FluPar treatment did not resolve neuroinflammation. CCL2 (a) and IL-6 (b) in CSF were quantitated in samples collected throughout infection by ELISA. Arrow indicates time of treatment initiation (12 dpi). CD68 (c) and MHC class II (d) were measured in deep white matter, adjacent to the basal ganglia by quantitative immunohistochemistry. Neopterin levels in the CSF were measured by ELISA (e). IDO mRNA in the parietal cortex was measured by qRT-PCR (f). Bars in c-f represent medians. Statistical comparisons made using longitudinally measured data in a and b are described in detail in the methods. Statistical comparisons in c-f were made using the Mann-Whitney test.
Discussion
Combination fluconazole/paroxetine (FluPar) treatment prevented neurodegeneration in an accelerated, consistent SIV/macaque model of HIV-associated CNS disease without significantly impacting neuroinflammation or viral replication, which is a unique mode of protection for HAND. The drugs were selected based on results from a unique drug screen designed to measure protection against HIV gp120 and Tat neurotoxicity in a primary mixed hippocampal cell culture system, which inspired not only this study, but also an ongoing clinical trial.

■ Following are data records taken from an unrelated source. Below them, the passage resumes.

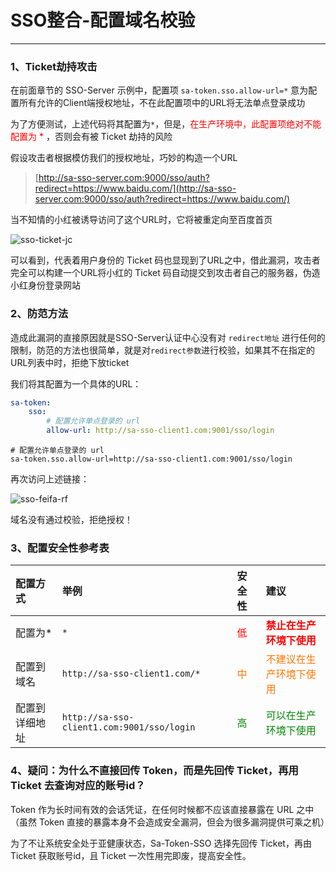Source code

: # SSO整合-配置域名校验

--- 

### 1、Ticket劫持攻击
在前面章节的 SSO-Server 示例中，配置项 `sa-token.sso.allow-url=*` 意为配置所有允许的Client端授权地址，不在此配置项中的URL将无法单点登录成功

为了方便测试，上述代码将其配置为`*`，但是，<font color="#FF0000" >在生产环境中，此配置项绝对不能配置为 * </font>，否则会有被 Ticket 劫持的风险 

假设攻击者根据模仿我们的授权地址，巧妙的构造一个URL

> [http://sa-sso-server.com:9000/sso/auth?redirect=https://www.baidu.com/](http://sa-sso-server.com:9000/sso/auth?redirect=https://www.baidu.com/)

当不知情的小红被诱导访问了这个URL时，它将被重定向至百度首页

![sso-ticket-jc](https://oss.dev33.cn/sa-token/doc/sso/sso-ticket-jc.png 's-w-sh')

可以看到，代表着用户身份的 Ticket 码也显现到了URL之中，借此漏洞，攻击者完全可以构建一个URL将小红的 Ticket 码自动提交到攻击者自己的服务器，伪造小红身份登录网站

### 2、防范方法

造成此漏洞的直接原因就是SSO-Server认证中心没有对 `redirect地址` 进行任何的限制，防范的方法也很简单，就是对`redirect参数`进行校验，如果其不在指定的URL列表中时，拒绝下放ticket 

我们将其配置为一个具体的URL：
<!---------------------------- tabs:start ---------------------------->
<!------------- tab:yaml 风格  ------------->
``` yaml
sa-token: 
	sso: 
        # 配置允许单点登录的 url 
        allow-url: http://sa-sso-client1.com:9001/sso/login
```
<!------------- tab:properties 风格  ------------->
``` properties
# 配置允许单点登录的 url 
sa-token.sso.allow-url=http://sa-sso-client1.com:9001/sso/login
```
<!---------------------------- tabs:end ---------------------------->

再次访问上述链接：

![sso-feifa-rf](https://oss.dev33.cn/sa-token/doc/sso/sso-feifa-rf.png 's-w-sh')

域名没有通过校验，拒绝授权！

### 3、配置安全性参考表

| 配置方式		| 举例										| 安全性								|  建议									|
| :--------		| :--------									| :--------							| :--------								|
| 配置为*		| `*`										| <font color="#F00" >低</font>		| **<font color="#F00" >禁止在生产环境下使用</font>**	|
| 配置到域名	| `http://sa-sso-client1.com/*`					| <font color="#F70" >中</font>		| <font color="#F70" >不建议在生产环境下使用</font>	|
| 配置到详细地址| `http://sa-sso-client1.com:9001/sso/login`	| <font color="#080" >高</font>		| <font color="#080" >可以在生产环境下使用</font>	|


### 4、疑问：为什么不直接回传 Token，而是先回传 Ticket，再用 Ticket 去查询对应的账号id？
Token 作为长时间有效的会话凭证，在任何时候都不应该直接暴露在 URL 之中（虽然 Token 直接的暴露本身不会造成安全漏洞，但会为很多漏洞提供可乘之机）

为了不让系统安全处于亚健康状态，Sa-Token-SSO 选择先回传 Ticket，再由 Ticket 获取账号id，且 Ticket 一次性用完即废，提高安全性。


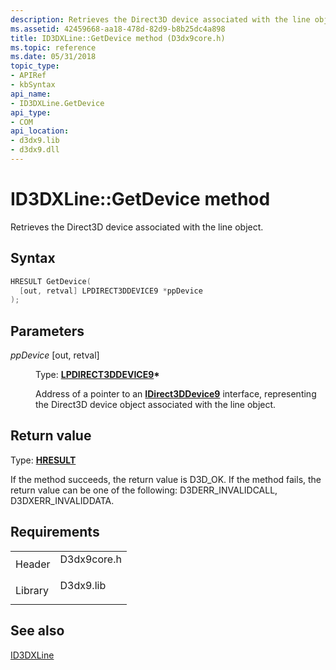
 ```yaml
---
description: Retrieves the Direct3D device associated with the line object.
ms.assetid: 42459668-aa18-478d-82d9-b8b25dc4a898
title: ID3DXLine::GetDevice method (D3dx9core.h)
ms.topic: reference
ms.date: 05/31/2018
topic_type:
- APIRef
- kbSyntax
api_name:
- ID3DXLine.GetDevice
api_type:
- COM
api_location:
- d3dx9.lib
- d3dx9.dll
---
```


# ID3DXLine::GetDevice method

Retrieves the Direct3D device associated with the line object.

## Syntax


```C++
HRESULT GetDevice(
  [out, retval] LPDIRECT3DDEVICE9 *ppDevice
);
```



## Parameters

<dl> <dt>

*ppDevice* \[out, retval\]
</dt> <dd>

Type: **[**LPDIRECT3DDEVICE9**](/windows/win32/api/d3d9helper/nn-d3d9helper-idirect3ddevice9)\***

Address of a pointer to an [**IDirect3DDevice9**](/windows/win32/api/d3d9helper/nn-d3d9helper-idirect3ddevice9) interface, representing the Direct3D device object associated with the line object.

</dd> </dl>

## Return value

Type: **[**HRESULT**](https://msdn.microsoft.com/library/Bb401631(v=MSDN.10).aspx)**

If the method succeeds, the return value is D3D\_OK. If the method fails, the return value can be one of the following: D3DERR\_INVALIDCALL, D3DXERR\_INVALIDDATA.

## Requirements



|                    |                                                                                        |
|--------------------|----------------------------------------------------------------------------------------|
| Header<br/>  | <dl> <dt>D3dx9core.h</dt> </dl> |
| Library<br/> | <dl> <dt>D3dx9.lib</dt> </dl>   |



## See also

<dl> <dt>

[ID3DXLine](id3dxline.md)
</dt> </dl>

 

 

In our SIV/macaque model of HIV-associated CNS disease, FluPar treatment protected against neurodegeneration as determined by three separate measures. First, FluPar treatment reduced the level neurofilament light chain in the CSF. Neurofilament light chain is an important structural component of axons and is elevated in the CSF of patients with neurodegenerative diseases with wide ranging etiologies, such as Alzheimer’s disease, amyotrophic lateral sclerosis, cerebral infarction, multiple sclerosis, Parkinson’s disease, and HIV (Abdulle et al, 2007; Jessen Krut et al, 2014; Norgren et al, 2003; Rosengren et al, 1996). Second, FluPar treatment prevented axonal APP accumulation, supporting the neurofilament light chain data indicating protection from axonal damage. APP is most commonly recognized as the precursor to Aß, a major component of senile plaques characteristic of Alzheimer’s disease. APP accumulates in damaged axons and has been shown to accumulate both in the brains of SIV-infected macaques and HIV-infected humans (Giometto et al, 1997; Mankowski et al, 2002b). Finally, FluPar treatment prevented CaMKIIα loss, indicating protection from synaptodendritic damage. CaMKIIα is important for learning and memory (Coultrap and Bayer, 2012; Frankland et al, 2001; Lisman et al, 2012). Therefore any changes in levels or activation could have significant cognitive consequences. We previously showed alterations in CaMKIIα in both the pigtailed macaque (Macaca nemestrina) model used in this study and the less pathogenic rhesus macaque (Macaca mulatta) model (Akay et al, 2014; Gupta et al, 2010). In contrast to the pigtailed macaque model, total levels of CaMKIIα were unchanged while CaMKIIα activation was decreased in SIV-infected rhesus macaques, indicating that SIV-induced disruption of CaMKIIα could be species-, model-, and disease stage-specific. CaMKIIα alterations have not yet been reported in human brains, however rat hippocampal cultures exposed to supernatants from HIV-infected human monocyte-derived macrophages had decreased CaMKIIα activation (Gupta et al, 2010), indicating that HIV can cause CaMKIIα dysregulation.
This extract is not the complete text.